▶ [Required work]: Check each line of the material, and show the ones that include the word "will".

▼

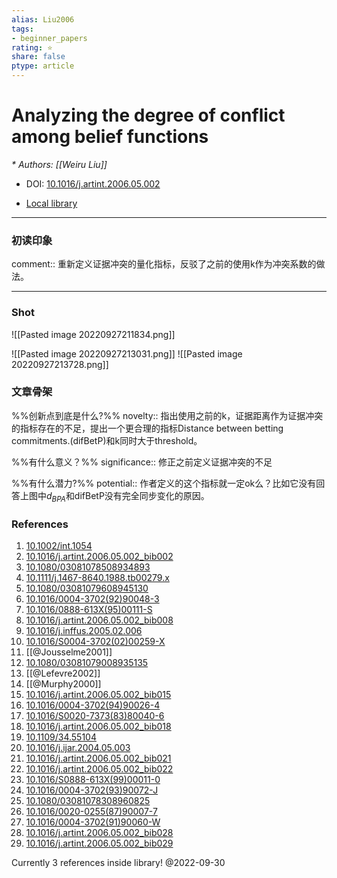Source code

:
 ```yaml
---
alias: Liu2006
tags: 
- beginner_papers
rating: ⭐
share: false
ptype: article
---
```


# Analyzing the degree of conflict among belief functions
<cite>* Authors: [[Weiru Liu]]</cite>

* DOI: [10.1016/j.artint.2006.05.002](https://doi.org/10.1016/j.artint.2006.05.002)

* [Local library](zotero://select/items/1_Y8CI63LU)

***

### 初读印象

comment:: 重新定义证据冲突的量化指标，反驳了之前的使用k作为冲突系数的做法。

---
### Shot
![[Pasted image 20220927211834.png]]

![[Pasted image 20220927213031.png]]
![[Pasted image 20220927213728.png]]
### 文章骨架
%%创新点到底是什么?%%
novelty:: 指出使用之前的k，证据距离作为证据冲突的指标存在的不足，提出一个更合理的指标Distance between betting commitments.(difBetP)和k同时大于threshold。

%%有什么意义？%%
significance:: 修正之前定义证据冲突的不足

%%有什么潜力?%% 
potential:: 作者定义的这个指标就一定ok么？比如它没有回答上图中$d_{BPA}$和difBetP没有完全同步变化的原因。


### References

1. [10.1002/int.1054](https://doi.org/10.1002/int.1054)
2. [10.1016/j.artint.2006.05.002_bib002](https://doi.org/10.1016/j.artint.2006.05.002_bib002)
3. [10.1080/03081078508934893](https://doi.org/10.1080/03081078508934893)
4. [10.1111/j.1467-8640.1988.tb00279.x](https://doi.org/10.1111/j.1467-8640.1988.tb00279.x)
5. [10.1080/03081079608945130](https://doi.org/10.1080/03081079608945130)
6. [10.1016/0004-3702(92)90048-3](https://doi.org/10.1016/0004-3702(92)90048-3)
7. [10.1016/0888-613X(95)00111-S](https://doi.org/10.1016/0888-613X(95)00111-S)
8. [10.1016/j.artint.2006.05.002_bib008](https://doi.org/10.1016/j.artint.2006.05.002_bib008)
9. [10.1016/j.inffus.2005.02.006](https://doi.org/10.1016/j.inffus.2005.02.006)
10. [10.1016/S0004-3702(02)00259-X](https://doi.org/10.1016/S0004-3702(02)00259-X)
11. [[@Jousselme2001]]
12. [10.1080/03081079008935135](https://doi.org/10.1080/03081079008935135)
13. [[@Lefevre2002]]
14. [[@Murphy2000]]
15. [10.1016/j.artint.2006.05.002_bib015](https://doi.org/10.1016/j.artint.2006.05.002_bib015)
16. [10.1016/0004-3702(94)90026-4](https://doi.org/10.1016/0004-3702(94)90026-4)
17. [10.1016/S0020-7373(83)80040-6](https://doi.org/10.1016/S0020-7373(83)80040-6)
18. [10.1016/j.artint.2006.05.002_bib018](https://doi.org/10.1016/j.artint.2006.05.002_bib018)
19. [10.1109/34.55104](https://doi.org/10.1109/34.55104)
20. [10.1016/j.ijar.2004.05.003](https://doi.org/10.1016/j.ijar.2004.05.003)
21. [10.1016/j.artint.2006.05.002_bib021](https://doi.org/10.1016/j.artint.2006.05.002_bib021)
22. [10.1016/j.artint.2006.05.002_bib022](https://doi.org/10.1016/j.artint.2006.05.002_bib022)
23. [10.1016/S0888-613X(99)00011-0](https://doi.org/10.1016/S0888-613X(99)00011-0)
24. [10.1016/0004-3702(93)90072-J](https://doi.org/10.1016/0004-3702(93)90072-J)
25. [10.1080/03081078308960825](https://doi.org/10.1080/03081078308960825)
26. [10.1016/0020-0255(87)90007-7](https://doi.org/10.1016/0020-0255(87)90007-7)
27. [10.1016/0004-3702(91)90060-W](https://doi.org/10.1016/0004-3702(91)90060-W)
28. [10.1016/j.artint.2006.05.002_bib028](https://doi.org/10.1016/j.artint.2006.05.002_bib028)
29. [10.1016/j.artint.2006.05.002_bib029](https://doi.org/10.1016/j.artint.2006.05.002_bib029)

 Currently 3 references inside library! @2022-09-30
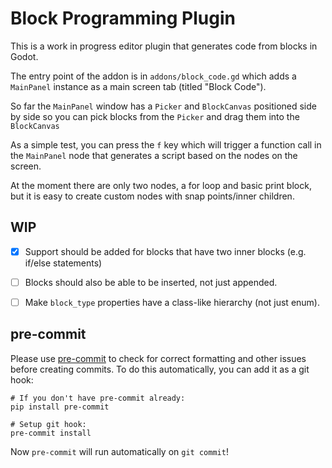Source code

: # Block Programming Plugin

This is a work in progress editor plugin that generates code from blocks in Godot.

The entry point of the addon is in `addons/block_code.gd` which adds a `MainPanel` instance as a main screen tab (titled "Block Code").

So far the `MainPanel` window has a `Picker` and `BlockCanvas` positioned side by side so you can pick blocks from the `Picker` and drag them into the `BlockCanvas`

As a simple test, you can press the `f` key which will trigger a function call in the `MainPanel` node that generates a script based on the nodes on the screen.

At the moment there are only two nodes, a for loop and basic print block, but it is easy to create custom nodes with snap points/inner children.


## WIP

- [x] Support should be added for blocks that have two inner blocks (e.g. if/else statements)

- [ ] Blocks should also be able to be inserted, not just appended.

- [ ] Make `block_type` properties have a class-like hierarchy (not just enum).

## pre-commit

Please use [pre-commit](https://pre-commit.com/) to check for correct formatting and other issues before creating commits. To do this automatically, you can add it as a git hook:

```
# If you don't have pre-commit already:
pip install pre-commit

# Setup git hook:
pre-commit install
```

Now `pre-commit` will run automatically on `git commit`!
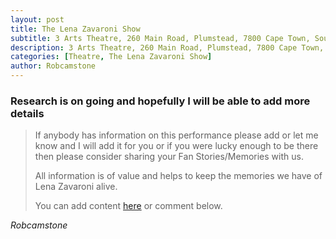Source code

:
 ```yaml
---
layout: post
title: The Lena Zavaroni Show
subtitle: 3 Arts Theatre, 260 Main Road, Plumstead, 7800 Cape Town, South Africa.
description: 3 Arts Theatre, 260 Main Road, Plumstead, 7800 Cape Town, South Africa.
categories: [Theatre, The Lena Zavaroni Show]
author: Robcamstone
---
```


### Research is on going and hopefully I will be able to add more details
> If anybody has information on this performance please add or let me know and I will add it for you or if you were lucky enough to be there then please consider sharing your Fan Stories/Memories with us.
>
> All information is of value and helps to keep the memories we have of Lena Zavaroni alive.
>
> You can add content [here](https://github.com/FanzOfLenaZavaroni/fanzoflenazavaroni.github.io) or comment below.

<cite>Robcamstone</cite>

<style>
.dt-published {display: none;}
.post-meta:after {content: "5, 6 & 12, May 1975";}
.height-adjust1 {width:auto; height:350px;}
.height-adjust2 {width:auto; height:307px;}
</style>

▲

▶ [Exercise solution]:
As a simple test, you can press the `f` key which will trigger a function call in the `MainPanel` node that generates a script based on the nodes on the screen.
Now `pre-commit` will run automatically on `git commit`!
### Research is on going and hopefully I will be able to add more details
> If anybody has information on this performance please add or let me know and I will add it for you or if you were lucky enough to be there then please consider sharing your Fan Stories/Memories with us.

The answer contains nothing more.